Facebook and Friendship? Is It Serving Your Needs?

With all the hype of the recent Facebook movie hitting theaters, I feel a little inspired to rant-and-rave about the famous social network.

In media interviews I am almost always asked what I, a huge proponent of face-to-face friendships, think about all the social networks. And, without fail, I express that I a fan. I'm not out there hating on them-- in fact I use them all in my own life and business. They all serve fabulous purposes from reconnecting with old friends (my next-door neighborhood friend from when I was 6-10 years old just found me last week!), networking with possible contacts and enabling us to feel more connected to others by getting glimpses of their lives. However, let me clarify to say that just because they serve some of your relational purposes well, doesn't mean they serve all your relational purposes well.
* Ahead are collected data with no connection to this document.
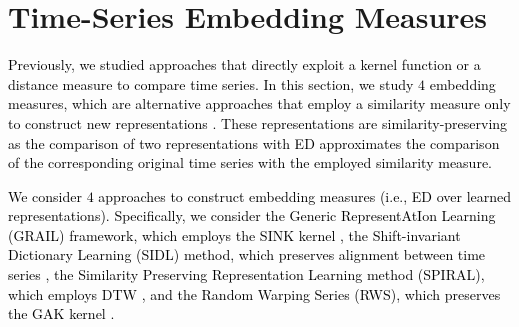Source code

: \documentclass[11pt]{article}
\begin{document}
\section{Time-Series Embedding Measures}
\label{john_sec:embedded}
\textcolor{black}{Previously, we studied approaches that directly exploit a kernel function or a distance measure to compare time series. In this section, we study $4$ embedding measures, which are alternative approaches that employ a similarity measure only to construct new representations \cite{abanda2019review}. These representations are similarity-preserving as the comparison of two representations with ED approximates the comparison of the corresponding original time series with the employed similarity measure.}

\textcolor{black}{We consider $4$ approaches to construct embedding measures (i.e., ED over learned representations). Specifically, we consider the Generic RepresentAtIon Learning (GRAIL) framework, which employs the SINK kernel \cite{paparrizos2019grail}, the Shift-invariant Dictionary Learning (SIDL) method, which preserves alignment between time series \cite{zheng2016efficient}, the Similarity Preserving Representation Learning method (SPIRAL), which employs DTW \cite{lei2017similarity}, and the Random Warping Series (RWS), which preserves the GAK kernel \cite{wu2018random}.}
\end{document}
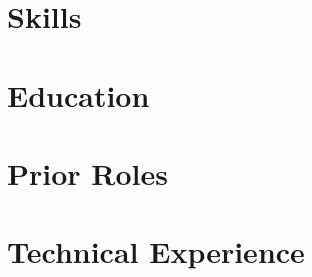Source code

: \documentclass[letter,10pt]{article}
\begin{document}


\section{Skills}


\section{Education}


\section{Prior Roles}


\section{Technical Experience}





% 
\end{document}
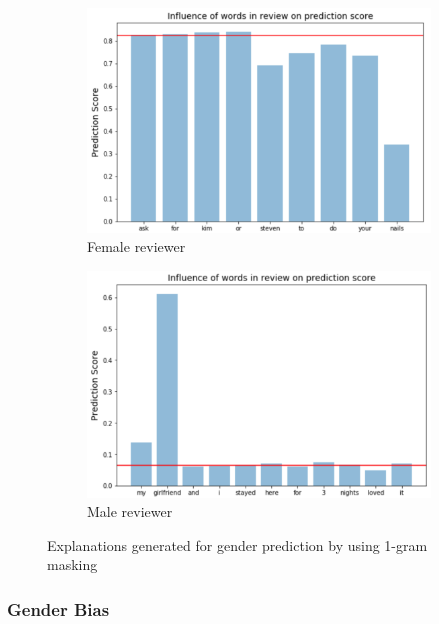 \begin{figure}[t]
	\centering
	\begin{subfigure}{0.45\textwidth}
		\centering
		\includegraphics[width=\linewidth]{figure7}
		\caption{Female reviewer}
		\label{fig:gp:mask:female}
	\end{subfigure} %
	\begin{subfigure}{0.45\textwidth}
		\centering
		\includegraphics[width=\linewidth]{figure6}
		\caption{Male reviewer}
		\label{fig:gp:mask:male}
	\end{subfigure}
	\caption{Explanations generated for gender prediction by using 1-gram masking}
	\label{fig:gp:mask}
\end{figure}

\subsubsection{Gender Bias}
I read one blog recently where the author seemed shocked that research reveals that most of us have 1/3 less friends that we used to twenty years ago. Her question was "with all this technology, how is that possible?" And therein lies the central problem-- socializing isn't the same as developing friendships that matter.
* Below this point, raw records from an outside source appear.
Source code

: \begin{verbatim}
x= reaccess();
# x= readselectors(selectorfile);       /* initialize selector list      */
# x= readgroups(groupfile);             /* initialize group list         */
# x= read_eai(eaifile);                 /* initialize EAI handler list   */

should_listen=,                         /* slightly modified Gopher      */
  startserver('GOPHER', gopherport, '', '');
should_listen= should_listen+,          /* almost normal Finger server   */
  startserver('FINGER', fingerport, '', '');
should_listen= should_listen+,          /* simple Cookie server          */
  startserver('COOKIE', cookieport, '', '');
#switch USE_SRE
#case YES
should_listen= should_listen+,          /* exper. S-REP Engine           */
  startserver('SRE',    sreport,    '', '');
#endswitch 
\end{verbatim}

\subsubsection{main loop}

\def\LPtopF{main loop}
Five Purposes of Social Media that Could Limit Meaningful Friendships

    1. The Purpose of Establishing Outweighs the Developing. I find that social networks serve the two ends of my friendship spectrum pretty well-- they help me establish connections with people who might interest me and they help me stay in touch with the people who already matter to me. However, no social platform takes the former and turns them into the latter. Your time online might help establish commonalities with others but it doesn't develop the friendship into something meaningful without your intention. Your interest can increase because of what you read about them, but again, that doesn't make a friendship. At some point you have to intentionally foster the growth on your own as no amount of status updates will turn a contact into a friendship.
    2. The Purpose of Quantity Outweighs Quality. Our energy is automatically spread out over many people rather than focused on the few. The nature of social networking encourages growing your follower list. And for networking and socializing purposes-- that's perfect. However, let's recognize that if deep and meaningful friendships are lacking in your life then it's possible you're pouring your daily "one-hour of relational energy" into responding to 20 contacts for 3 minutes each rather than bonding with one person for the full hour. I've said it before, but some of the loneliest women happen to also be the busiest and most networked women. They mistakenly try to stay in touch with everyone and end up not close to anyone. It's easy to feel connected without ever connecting.
    3. The Purpose of Convenient Outweighs Connection. With most of us feeling tired after work, the idea of spending an hour reading status updates online in our pajamas takes much less energy then getting a drink with a possible friend on the way home. And it makes sense since we can feel like we're connecting with everyone without actually having to be "on" and hold up a conversation. Unfortunately, while you may now know what all your friends are doing back home-- you didn't really have any bonding experience that developed your trust in each other which is essential for intimacy to occur. You may feel updated, but it's doubtful that it felt meaningful. You may feel you know something about them, but that's not the same as knowing them. It was easy and convenient but doesn't fill the gap for real mutual connection.
    4. The Purpose of Bragging Outweighs Bonding.You can post an update about the promotion you got, but that's different from toasting it with a local friend. And vice-verse, knowing what they did over the weekend isn't the same as now feeling close enough to them to spend this next weekend hanging out together. We may become more interested in each other after following our updates, but if it doesn't turn into making new memories together than you're simply bragging about parallel and separate lives but not merging the two together. Bonding takes more than interest-- at some point, it simply comes down to time together. A bond happens when you create a memory together, not simply brag about two separate memories.
    5. The Purpose of Interesting Outweighs Intimacy .Our status updates range from the inane (what I just ate for lunch) to the interesting (whatever big, unique thing we want to wow everyone with), without always capturing the actual moments that matter. And for the record, it's not Facebook and twitter's fault-- our conversations in real life can focus just as easily on the boring, small talk, the celebrity gossip and the big stories that we hope will make everyone else jealous. But, certainly, the social network heightens the lack of real sharing, focusing more on announcements than conversation. We can forget that just because everyone knows that you have cute kids-- it doesn't mean they know what it feels like to be a stay-at-home mom, the actual fears you have about parenting, the longings you hold for your kids and the questions you are processing about your own identity. Intimacy requires vulnerability which social networks don't easily facilitate.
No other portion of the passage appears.